TL;DR of this article:

Awareness: an explanation of how smarter-than-human artificial intelligence could be catastrophic
We Are Losing: my personal realization that the danger was imminent
Adjustment: my grief process, followed by how I fell in love with Eliezer Yudkowsky
The World Notices the Problem: a glimmer of hope, and Eliezer gets famous
Shut It Down: the best way forward, how I’m helping, and how you can help too

1. Awareness

“Artificial Intelligence is a huge threat. Unchecked, it’ll probably kill all humans.”

It was the fall of 2015, and it was the first time I’d heard that claim. I was at a workshop about learning to think more clearly, and the crowd at that workshop was very plugged into concerns about AI. The idea that AI could be not just dangerous but apocalyptic sounded to me like science fiction – but if it were true, it would be very important. So, rather than dismissing the idea, I decided to try actually thinking about it.

I fast-forwarded in my mind to a day when superintelligence already existed alongside humans.1 There would be one or more super-smart computers that can do everything we can do, but faster and better. What would that be like? How would we interact with each other?
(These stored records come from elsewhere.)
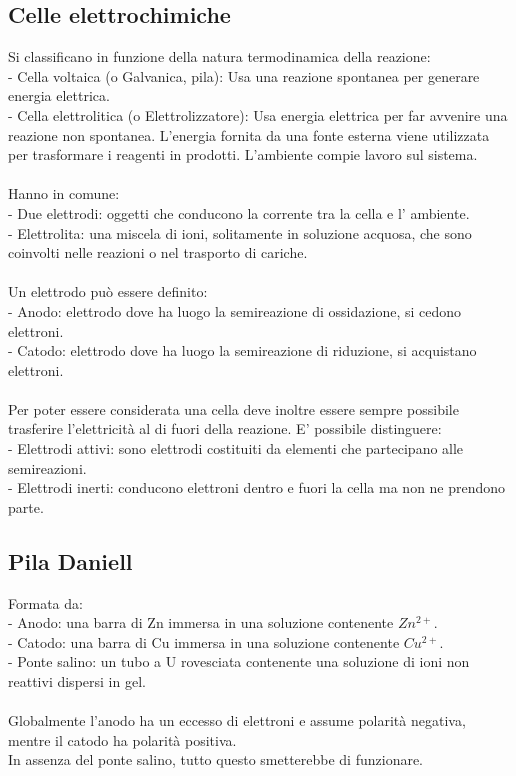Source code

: \subsection{Celle elettrochimiche}
Si classificano in funzione della natura termodinamica della reazione:\\
\tab- Cella voltaica (o Galvanica, pila): Usa una reazione spontanea per generare energia elettrica.\\
\tab- Cella elettrolitica (o Elettrolizzatore): Usa energia elettrica per far avvenire una reazione non spontanea. L'energia fornita da una fonte esterna viene utilizzata per trasformare i reagenti in prodotti. L'ambiente compie lavoro sul sistema.\\\\
Hanno in comune:\\
\tab- Due elettrodi: oggetti che conducono la corrente tra la cella e l' ambiente.\\
\tab- Elettrolita: una miscela di ioni, solitamente in soluzione acquosa, che sono coinvolti nelle reazioni o nel trasporto di cariche.\\\\
Un elettrodo può essere definito:\\
\tab- Anodo: elettrodo dove ha luogo la semireazione di ossidazione, si cedono elettroni.\\
\tab- Catodo: elettrodo dove ha luogo la semireazione di riduzione, si acquistano elettroni. \\\\
Per poter essere considerata una cella deve inoltre essere sempre possibile trasferire l'elettricità al di fuori della reazione.
E' possibile distinguere:\\
\tab- Elettrodi attivi: sono elettrodi costituiti da elementi che partecipano alle semireazioni.\\
\tab- Elettrodi inerti: conducono elettroni dentro e fuori la cella ma non ne prendono parte.
\subsection{Pila Daniell}
Formata da:\\
\tab- Anodo: una barra di Zn immersa in una soluzione contenente $Zn^{2+}$.\\
\tab- Catodo: una barra di Cu immersa in una soluzione contenente $Cu^{2+}$.\\
\tab- Ponte salino: un tubo a U rovesciata contenente una soluzione di ioni non reattivi dispersi in gel.\\\\
Globalmente l'anodo ha un eccesso di elettroni e assume polarità negativa, mentre il catodo ha polarità positiva.\\
In assenza del ponte salino, tutto questo smetterebbe di funzionare.
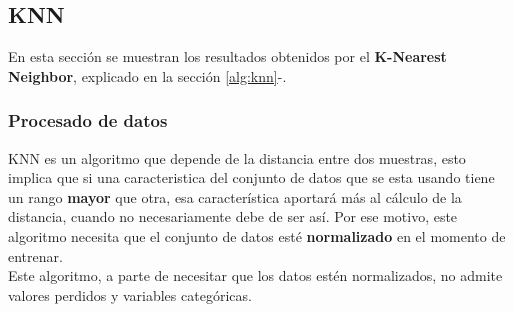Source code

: \subsection{KNN}
En esta sección se muestran los resultados obtenidos por el \textbf{K-Nearest Neighbor}, explicado en la sección \ref{alg:knn}-.
\subsubsection*{Procesado de datos}
KNN es un algoritmo que depende de la distancia entre dos muestras, esto implica que si una caracteristica del conjunto de datos que se esta usando tiene un rango \textbf{mayor} que otra, esa característica aportará más al cálculo de la distancia, cuando no necesariamente debe de ser así. Por ese motivo, este algoritmo necesita que el conjunto de datos esté \textbf{normalizado} en el momento de entrenar.\\
\linebreak
Este algoritmo, a parte de necesitar que los datos estén normalizados, no admite valores perdidos y variables categóricas.

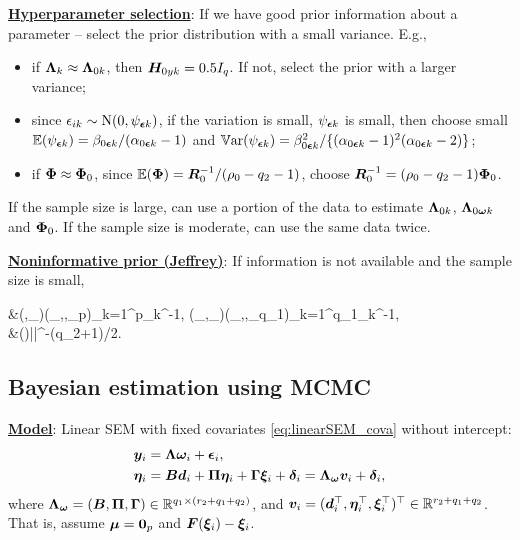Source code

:\documentclass[10pt,a4paper]{book}
\begin{document}
\noindent\textbf{\underline{Hyperparameter selection}}: If we have good prior information about a parameter -- select the prior
distribution with a small variance. E.g., 
\begin{itemize}
	\item if ${\boldsymbol\Lambda}_k\approx{\boldsymbol\Lambda}_{0k}$, then ${\boldsymbol H}_{0yk}=0.5 I_q$. If not, select the prior with a larger variance;
	\item since $\epsilon_{ik}\sim \mathrm{N}(0,\psi_{{\boldsymbol\epsilon} k})$, if the variation is small, $\psi_{{\boldsymbol\epsilon} k}$ is small, then choose small $\mathbb E(\psi_{{\boldsymbol\epsilon} k})=\beta_{0{\boldsymbol\epsilon} k}/(\alpha_{0{\boldsymbol\epsilon} k}-1)$ and $\mathbb{V}\mathrm{ar}(\psi_{{\boldsymbol\epsilon} k})=\beta_{0{\boldsymbol\epsilon} k}^2/\{(\alpha_{0{\boldsymbol\epsilon} k}-1)^2(\alpha_{0{\boldsymbol\epsilon} k}-2)\}$;
	\item if ${\boldsymbol\Phi}\approx {\boldsymbol\Phi}_{0}$, since $\mathbb E({\boldsymbol\Phi})={\boldsymbol R}_0^{-1}/(\rho_0-q_2-1)$, choose ${\boldsymbol R}_0^{-1}=(\rho_0-q_2-1){\boldsymbol\Phi}_0$.   
\end{itemize}
If the sample size is large, can use a portion of the data to estimate ${\boldsymbol\Lambda}_{0k}$, ${\boldsymbol\Lambda}_{0{\boldsymbol\omega} k}$ and ${\boldsymbol\Phi}_0$. If the sample size is moderate, can use the same data twice.  

\noindent\textbf{\underline{Noninformative prior (Jeffrey)}}: If information is not available and the sample size is small, 
\begin{sequation*}
	\begin{aligned}
		&\bbP(\baL,\baY_{\bae})\propto \bbP(\psi_{},\cdots,\psi_{\bae p})\propto\prod_{k=1}^{p}\psi_{\bae k}^{-1},\quad 
		\bbP(\baL_{\bao},\baY_{\bad})\propto \bbP(\psi_{},\cdots,\psi_{\bad q_{1}})\propto\prod_{k=1}^{q_{1}}\psi_{\bad k}^{-1},\\
		&\bbP(\baF)\propto|\baF|^{-(q_2+1)/2}.\end{aligned}
\end{sequation*}

\subsection{Bayesian estimation using MCMC}
\textbf{\underline{Model}}: Linear SEM with fixed covariates \eqref{eq:linearSEM_cova} without intercept:
\begin{equation*}
	\begin{aligned}
		{\boldsymbol y}_i&={\boldsymbol\Lambda}{\boldsymbol\omega}_i+{\boldsymbol\epsilon}_i, \\
		{\boldsymbol\eta}_i&={\boldsymbol B}{\boldsymbol d}_i+{\boldsymbol\Pi}{\boldsymbol\eta}_i+{\boldsymbol\Gamma}{\boldsymbol\xi}_i+{\boldsymbol\delta}_i={\boldsymbol\Lambda}_{{\boldsymbol\omega}}{\boldsymbol v}_i+{\boldsymbol\delta}_i,
	\end{aligned}
\end{equation*}
where ${\boldsymbol\Lambda}_{{\boldsymbol\omega}}=({\boldsymbol B},{\boldsymbol\Pi},{\boldsymbol\Gamma})\in\mathbb R^{q_1\times (r_2+q_1+q_2)}$, and ${\boldsymbol v}_i=({\boldsymbol d}_i^\top,{\boldsymbol\eta}_i^\top,{\boldsymbol\xi}_i^\top)^\top\in\mathbb R^{r_2+q_1+q_2}$. 
That is, assume ${\boldsymbol\mu}={\boldsymbol 0}_p$ and ${\boldsymbol F}({\boldsymbol\xi}_i)-{\boldsymbol\xi}_i$. 
\end{document}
Would we get along?

I envisioned a spectrum from “Antagonistic” to “Indifferent” to “Cooperative.” The newly born superintelligence could have any of those attitudes toward humans. The categories were fuzzy, but that was okay for a first pass at thinking about it.

It was obvious to me immediately that if for some reason the superintelligent AI was so antagonistic that it wanted us dead, then we would just lose. Just like if humanity decided that we wanted, let’s say, marmots to be extinct, we would get that job done. The marmots are not going to build a secret marmot hideout bunker. There is not going to be a plucky marmot hero who outwits the humans. Through some combination of conventional methods and engineered viruses or something, humans would wipe out the marmots.

We should definitely not build a superintelligent antagonistic AI on purpose. That would be stupid.

But it also seemed obvious that an AI would probably not turn out to be antagonistic by accident. It would have no particular reason to hate us. If it were so much smarter, it could just work around us or ignore us, go on about its alien business without regard to us. So I reasoned that the broad swath of “Indifferent” in the middle of the spectrum was the place to focus.

That’s when I started to get worried.

Anybody who’s ever written any kind of software knows that you sometimes get surprising emergent behavior in complex systems. You can end up with really unexpected side effects even when you just want something very simple – and a smarter-than-human AI would be extremely effective at accomplishing these emergent subtasks.2

You can imagine an AI that’s just trying to do something seemingly innocuous or even helpful, like build autonomous mineral-harvesting machines, or something.3 That seems like it could be very cool and useful. But it turns out that the AI is a little too efficient at building and deploying those machines, and fails to take human life and values properly into consideration along the way, with potentially catastrophic results. In that scenario, the AI doesn’t actively want to kill us, it just wants to harvest minerals and we’re in the way somehow.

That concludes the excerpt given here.